Lecture 7. Apicomplexan Parasites; Malaria Flashcards
What are apicomplexa parasites?
Eukaryotic
Obligate parasites (have to have a host) - one or multiple hosts depending on species
Extremely important as disease agents
What are examples of apicomplexan parasite disease agents?
Malaria parasites (Plasmodia)
Coccidia (including Toxoplasma gondii and Cryptosporidium)
Piroplasms (Babesia)
What are apical complexes?
Distinctive to apicomplexans
Apical end contains key cellular machinery for host cell invasion
Some apicomplexans are motile and apical complex is essential for movement
What secretory organelles are located within apical complexes?
Micronemes: secrete proteins into host during invasion
Rhoptries: secrete rhoptry proteins into host cell during invasion
Polar rings (comprised of microtubules): where microtubules shoot out
Conoids: Protrude into host cells in response to calcium
Subpellicular membranes enable parasite feeding from host
How do apicomlexans invade host cells?
Conoids protrude into host cells in response to calcium
Rhoptries are secretory organelles releasing rhoptry proteins into host during invasion
Micronemes also secrete proteins into the host cell
A parasitophorus vacuole is formed
The parasite moves into the parasitophorus vacuole
The polar ring is a microtubule organising centre
How many hosts are involved in the apicomplexan life cycle?
Can involve one or more hosts (human or mosquito)
What is the apicomplexan life cycle?
Sexual – gametes fuse to form zygote
Asexual – sporozoites differentiate to form merozoites
Merozoites undergo multiple rounds of replication
Some merozoites differentiate into gamonts
Gamonts differentiate into gametes
What causes Malaria?
Plasmodian apicomplexan parasites
What vectors are necessary for disease transmission?
Mosquitos vectors are necessary for disease transmission (need human and mosquito host)
How much of the world’s population is at risk of malaria?
Half of world’s population at risk – mainly in tropical areas
WHO African Region carries a disproportionately high share of the global malaria burden (95%)
How many deaths and cases of malaria were there in 2021?

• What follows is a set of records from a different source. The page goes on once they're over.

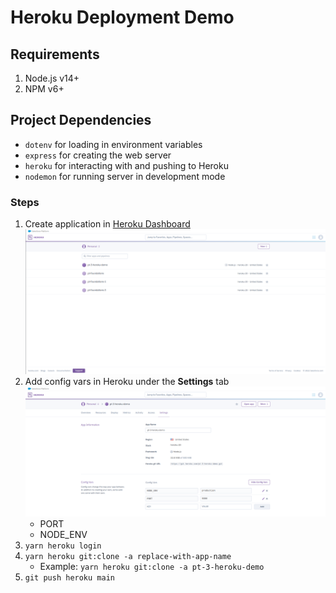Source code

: # Heroku Deployment Demo

## Requirements
1. Node.js v14+
2. NPM v6+

## Project Dependencies
- `dotenv` for loading in environment variables
- `express` for creating the web server
- `heroku` for interacting with and pushing to Heroku
- `nodemon` for running server in development mode

### Steps
1. Create application in [Heroku Dashboard](https://dashboard.heroku.com/apps)
![Heroku Apps Dashboard](./docs/assets/heroku_apps_dashboard.png)
2. Add config vars in Heroku under the **Settings** tab
![Heroku Config Vars Dashboard](./docs/assets/heroku_config_vars.png)
    - PORT
    - NODE_ENV
3. `yarn heroku login`
4. `yarn heroku git:clone -a replace-with-app-name`
    - Example: `yarn heroku git:clone -a pt-3-heroku-demo`
5. `git push heroku main`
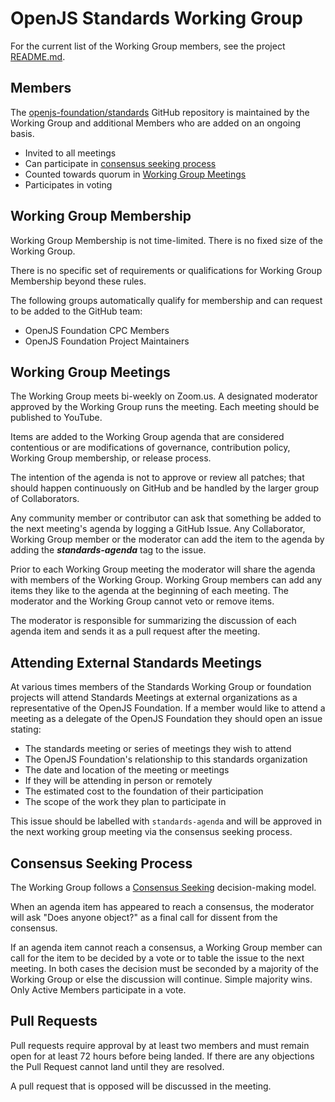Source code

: # OpenJS Standards Working Group

<!-- yet to add -->
For the current list of the Working Group members, see the project [README.md](./README.md).

## Members

The [openjs-foundation/standards](https://github.com/openjs-foundation/standards) GitHub
repository is maintained by the Working Group and additional Members who are
added on an ongoing basis.

* Invited to all meetings
* Can participate in [consensus seeking process](#consensus-seeking-process)
* Counted towards quorum in [Working Group Meetings](#working-group-meetings)
* Participates in voting

## Working Group Membership

Working Group Membership is not time-limited. There is no fixed size of the Working Group.

There is no specific set of requirements or qualifications for Working Group Membership beyond these rules.

The following groups automatically qualify for membership and can request to be added to the GitHub team:

* OpenJS Foundation CPC Members
* OpenJS Foundation Project Maintainers

## Working Group Meetings

The Working Group meets bi-weekly on Zoom.us. A designated moderator
approved by the Working Group runs the meeting. Each meeting should be
published to YouTube.

Items are added to the Working Group agenda that are considered contentious or
are modifications of governance, contribution policy, Working Group membership,
or release process.

The intention of the agenda is not to approve or review all patches;
that should happen continuously on GitHub and be handled by the larger
group of Collaborators.

Any community member or contributor can ask that something be added to
the next meeting's agenda by logging a GitHub Issue. Any Collaborator,
Working Group member or the moderator can add the item to the agenda by adding
the ***standards-agenda*** tag to the issue.

Prior to each Working Group meeting the moderator will share the agenda with
members of the Working Group. Working Group members can add any items they like to the
agenda at the beginning of each meeting. The moderator and the Working Group
cannot veto or remove items.

The moderator is responsible for summarizing the discussion of each
agenda item and sends it as a pull request after the meeting.

## Attending External Standards Meetings

At various times members of the Standards Working Group or foundation projects will attend Standards Meetings
at external organizations as a representative of the OpenJS Foundation.
If a member would like to attend a meeting as a delegate of the OpenJS Foundation
they should open an issue stating:

* The standards meeting or series of meetings they wish to attend
* The OpenJS Foundation's relationship to this standards organization
* The date and location of the meeting or meetings
* If they will be attending in person or remotely
* The estimated cost to the foundation of their participation
* The scope of the work they plan to participate in

This issue should be labelled with `standards-agenda` and will be approved in the
next working group meeting via the consensus seeking process.

## Consensus Seeking Process

The Working Group follows a
[Consensus Seeking](http://en.wikipedia.org/wiki/Consensus-seeking_decision-making)
decision-making model.

When an agenda item has appeared to reach a consensus, the moderator
will ask "Does anyone object?" as a final call for dissent from the
consensus.

If an agenda item cannot reach a consensus, a Working Group member can call for
the item to be decided by a vote or to table the issue to the next
meeting. In both cases the decision must be seconded by a majority of the Working Group
or else the discussion will continue. Simple majority wins. Only Active
Members participate in a vote.

## Pull Requests

Pull requests require approval by at least two members and must remain open for at least 72 hours before being landed. If there are any objections the Pull Request cannot land until they are resolved.

A pull request that is opposed will be discussed in the meeting.
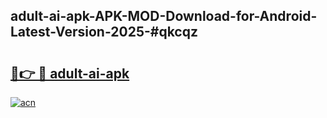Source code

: ## adult-ai-apk-APK-MOD-Download-for-Android-Latest-Version-2025-#qkcqz

# <h2><a href="https://bedroomkl.my?title=adult-ai-apk&ref=20M">🔗👉 🔴 adult-ai-apk</a></h2>

[![acn](https://github.com/user-attachments/assets/0f9c940e-d8b0-45ae-aac7-cd30a18b3e1c)](https://bedroomkl.my?title=adult-ai-apk&ref=20M)

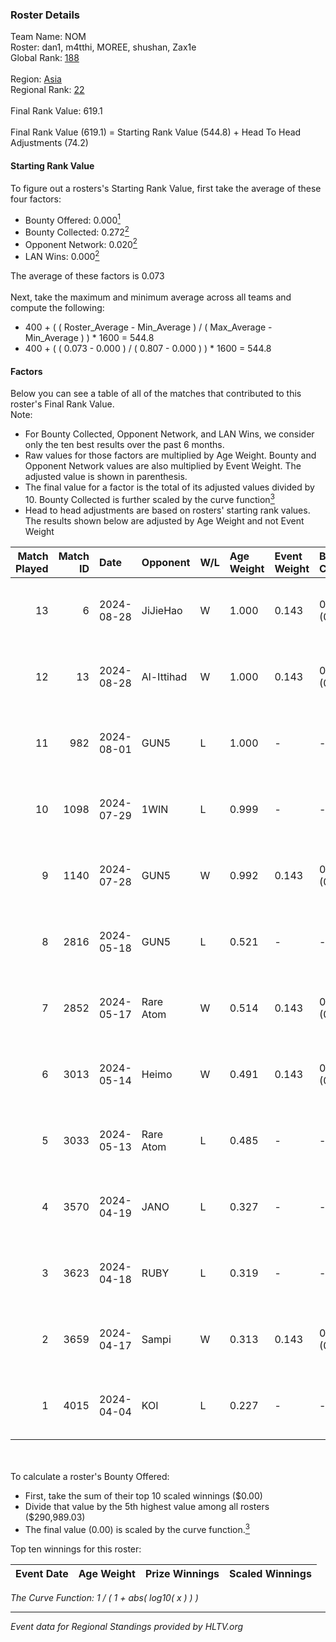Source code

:### Roster Details<br />
Team Name: NOM<br />
Roster: dan1, m4tthi, MOREE, shushan, Zax1e<br />
Global Rank: [188](../../standings_global_2024_08_28.md)<br />
<br />
Region: [Asia]( ../../standings_asia_2024_08_28.md)<br />
Regional Rank: [22]( ../../standings_asia_2024_08_28.md)<br />
<br />
Final Rank Value:  619.1<br />
<br />
Final Rank Value (619.1) = Starting Rank Value (544.8) + Head To Head Adjustments (74.2)<br />

#### Starting Rank Value<br />
To figure out a rosters's Starting Rank Value, first take the average of these four factors:<br />
- Bounty Offered: 0.000[<sup>1</sup>](#table2)
- Bounty Collected: 0.272[<sup>2</sup>](#table1)
- Opponent Network: 0.020[<sup>2</sup>](#table1)
- LAN Wins: 0.000[<sup>2</sup>](#table1)

The average of these factors is 0.073<br />
<br />
Next, take the maximum and minimum average across all teams and compute the following:<br />
- 400 + ( ( Roster_Average - Min_Average ) / ( Max_Average - Min_Average ) ) * 1600 = 544.8
- 400 + ( ( 0.073 - 0.000 ) / ( 0.807 - 0.000 ) ) * 1600 = 544.8


#### Factors<br />
Below you can see a table of all of the matches that contributed to this roster's Final Rank Value.<br />
Note:<br />

- For Bounty Collected, Opponent Network, and LAN Wins, we consider only the ten best results over the past 6 months.
- Raw values for those factors are multiplied by Age Weight. Bounty and Opponent Network values are also multiplied by Event Weight. The adjusted value is shown in parenthesis.
- The final value for a factor is the total of its adjusted values divided by 10. Bounty Collected is further scaled by the curve function[<sup>3</sup>](#curveFunction)
- Head to head adjustments are based on rosters' starting rank values. The results shown below are adjusted by Age Weight and not Event Weight
<span id="table1"></span><br />


| Match Played | Match ID | Date       | Opponent   | W/L | Age Weight | Event Weight | Bounty Collected | Opponent Network | LAN Wins  | H2H Adj. | Roster                               |
| -: | -: | :- | :- | :- | :- | :- | :- | :- | :- | -: | :- |
|           13 |        6 | 2024-08-28 | JiJieHao   | W   | 1.000      | 0.143        | 0.033 (0.005)    | 0.108 (0.015)    | 0 (0.000) |    16.01 | dan1, m4tthi, MOREE, shushan, Zax1e  |
|           12 |       13 | 2024-08-28 | Al-Ittihad | W   | 1.000      | 0.143        | 0.002 (0.000)    | 0.047 (0.007)    | 0 (0.000) |    15.88 | dan1, m4tthi, MOREE, shushan, Zax1e  |
|           11 |      982 | 2024-08-01 | GUN5       | L   | 1.000      | -            | -                | -                | -         |    -4.79 | dan1, m4tthi, MOREE, suraniZ, Zax1e  |
|           10 |     1098 | 2024-07-29 | 1WIN       | L   | 0.999      | -            | -                | -                | -         |    -3.13 | dan1, m4tthi, MOREE, suraniZ, Zax1e  |
|            9 |     1140 | 2024-07-28 | GUN5       | W   | 0.992      | 0.143        | 0.091 (0.013)    | 0.698 (0.099)    | 0 (0.000) |    26.60 | dan1, m4tthi, MOREE, suraniZ, Zax1e  |
|            8 |     2816 | 2024-05-18 | GUN5       | L   | 0.521      | -            | -                | -                | -         |    -1.47 | dan1, hotd0g , m4tthi, meztal, MOREE |
|            7 |     2852 | 2024-05-17 | Rare Atom  | W   | 0.514      | 0.143        | 0.027 (0.002)    | 0.424 (0.031)    | 0 (0.000) |    13.65 | dan1, hotd0g , m4tthi, meztal, MOREE |
|            6 |     3013 | 2024-05-14 | Heimo      | W   | 0.491      | 0.143        | 0.005 (0.000)    | 0.079 (0.006)    | 0 (0.000) |    10.28 | dan1, hotd0g , m4tthi, meztal, MOREE |
|            5 |     3033 | 2024-05-13 | Rare Atom  | L   | 0.485      | -            | -                | -                | -         |    -2.09 | dan1, hotd0g , m4tthi, meztal, MOREE |
|            4 |     3570 | 2024-04-19 | JANO       | L   | 0.327      | -            | -                | -                | -         |    -3.60 | dan1, hotd0g , m4tthi, meztal, MOREE |
|            3 |     3623 | 2024-04-18 | RUBY       | L   | 0.319      | -            | -                | -                | -         |    -1.23 | dan1, hotd0g , m4tthi, meztal, MOREE |
|            2 |     3659 | 2024-04-17 | Sampi      | W   | 0.313      | 0.143        | 0.021 (0.001)    | 1.000 (0.045)    | 0 (0.000) |     8.68 | dan1, hotd0g , m4tthi, meztal, MOREE |
|            1 |     4015 | 2024-04-04 | KOI        | L   | 0.227      | -            | -                | -                | -         |    -0.55 | dan1, meztal, MOREE, shushan, tN1R   |

<br />
<span id="table2"></span><br />
To calculate a roster's Bounty Offered:<br />

- First, take the sum of their top 10 scaled winnings ($0.00)
- Divide that value by the 5th highest value among all rosters ($290,989.03)
- The final value (0.00) is scaled by the curve function.[<sup>3</sup>](#curveFunction)

Top ten winnings for this roster:<br />

| Event Date | Age Weight | Prize Winnings | Scaled Winnings |
| :- | -: | :- | :- |


<span id="curveFunction"></span>_The Curve Function: 1 / ( 1 + abs( log10( x ) ) )_<br />

---
_Event data for Regional Standings provided by HLTV.org_<br />
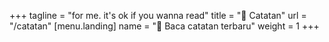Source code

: +++
tagline = "for me. it's ok if you wanna read"
title = "📝 Catatan"
url = "/catatan"
[menu.landing]
name = "📝 Baca catatan terbaru"
weight = 1
+++
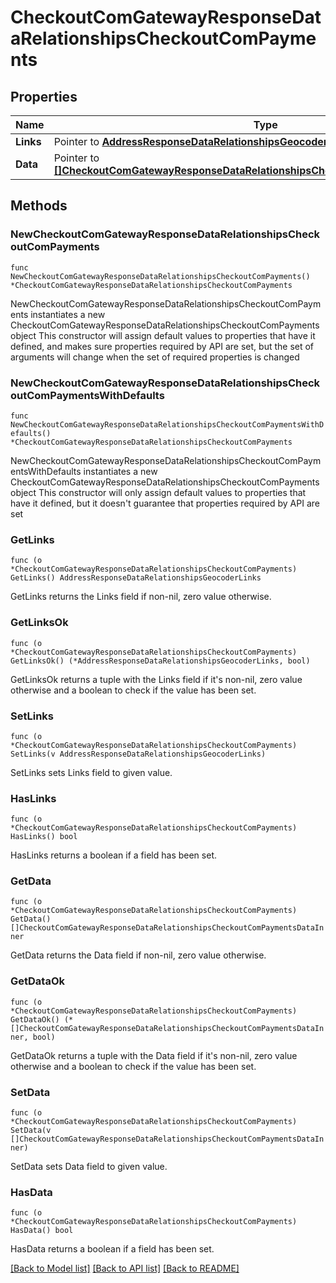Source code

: # CheckoutComGatewayResponseDataRelationshipsCheckoutComPayments

## Properties

Name | Type | Description | Notes
------------ | ------------- | ------------- | -------------
**Links** | Pointer to [**AddressResponseDataRelationshipsGeocoderLinks**](AddressResponseDataRelationshipsGeocoderLinks.md) |  | [optional] 
**Data** | Pointer to [**[]CheckoutComGatewayResponseDataRelationshipsCheckoutComPaymentsDataInner**](CheckoutComGatewayResponseDataRelationshipsCheckoutComPaymentsDataInner.md) |  | [optional] 

## Methods

### NewCheckoutComGatewayResponseDataRelationshipsCheckoutComPayments

`func NewCheckoutComGatewayResponseDataRelationshipsCheckoutComPayments() *CheckoutComGatewayResponseDataRelationshipsCheckoutComPayments`

NewCheckoutComGatewayResponseDataRelationshipsCheckoutComPayments instantiates a new CheckoutComGatewayResponseDataRelationshipsCheckoutComPayments object
This constructor will assign default values to properties that have it defined,
and makes sure properties required by API are set, but the set of arguments
will change when the set of required properties is changed

### NewCheckoutComGatewayResponseDataRelationshipsCheckoutComPaymentsWithDefaults

`func NewCheckoutComGatewayResponseDataRelationshipsCheckoutComPaymentsWithDefaults() *CheckoutComGatewayResponseDataRelationshipsCheckoutComPayments`

NewCheckoutComGatewayResponseDataRelationshipsCheckoutComPaymentsWithDefaults instantiates a new CheckoutComGatewayResponseDataRelationshipsCheckoutComPayments object
This constructor will only assign default values to properties that have it defined,
but it doesn't guarantee that properties required by API are set

### GetLinks

`func (o *CheckoutComGatewayResponseDataRelationshipsCheckoutComPayments) GetLinks() AddressResponseDataRelationshipsGeocoderLinks`

GetLinks returns the Links field if non-nil, zero value otherwise.

### GetLinksOk

`func (o *CheckoutComGatewayResponseDataRelationshipsCheckoutComPayments) GetLinksOk() (*AddressResponseDataRelationshipsGeocoderLinks, bool)`

GetLinksOk returns a tuple with the Links field if it's non-nil, zero value otherwise
and a boolean to check if the value has been set.

### SetLinks

`func (o *CheckoutComGatewayResponseDataRelationshipsCheckoutComPayments) SetLinks(v AddressResponseDataRelationshipsGeocoderLinks)`

SetLinks sets Links field to given value.

### HasLinks

`func (o *CheckoutComGatewayResponseDataRelationshipsCheckoutComPayments) HasLinks() bool`

HasLinks returns a boolean if a field has been set.

### GetData

`func (o *CheckoutComGatewayResponseDataRelationshipsCheckoutComPayments) GetData() []CheckoutComGatewayResponseDataRelationshipsCheckoutComPaymentsDataInner`

GetData returns the Data field if non-nil, zero value otherwise.

### GetDataOk

`func (o *CheckoutComGatewayResponseDataRelationshipsCheckoutComPayments) GetDataOk() (*[]CheckoutComGatewayResponseDataRelationshipsCheckoutComPaymentsDataInner, bool)`

GetDataOk returns a tuple with the Data field if it's non-nil, zero value otherwise
and a boolean to check if the value has been set.

### SetData

`func (o *CheckoutComGatewayResponseDataRelationshipsCheckoutComPayments) SetData(v []CheckoutComGatewayResponseDataRelationshipsCheckoutComPaymentsDataInner)`

SetData sets Data field to given value.

### HasData

`func (o *CheckoutComGatewayResponseDataRelationshipsCheckoutComPayments) HasData() bool`

HasData returns a boolean if a field has been set.


[[Back to Model list]](../README.md#documentation-for-models) [[Back to API list]](../README.md#documentation-for-api-endpoints) [[Back to README]](../README.md)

247 million cases worldwide
619,000 deaths
What does morbidity refer to?
Refers to having disease or illness
What does mortality refer to?
Refers to dying from disease or illness
What does malaria have an impact on?
Individuals
Families
Communities
Countries
Regions
What does malaria have multiple, interconnected impacts on?
Health
Productivity
Economic
Education
Health services
What is the causative agent of malaria?
Plasmodium species (5 agents)
What is the most virulent specie that results in malaria?
Plasmodium falciparum
What Plasmodium specie infect alongside P. falciparum?
Plasmodium vivax, concurrent infection is not uncommon
What are the 5 Plasmodium spcies that can cause malaria?
Plasmodium falciparum
P. vivax
P. malariae
P. ovale
P. knowlesi (emergent zoonotic - originated in monkeys)
What Plasmodium species results in the majority of malaria morbidity and mortality?
P. falciparum then P. vivax
What is the vector of malaria?
Female Anopheles mosquito
What does the Plasmodium life cycle always involve?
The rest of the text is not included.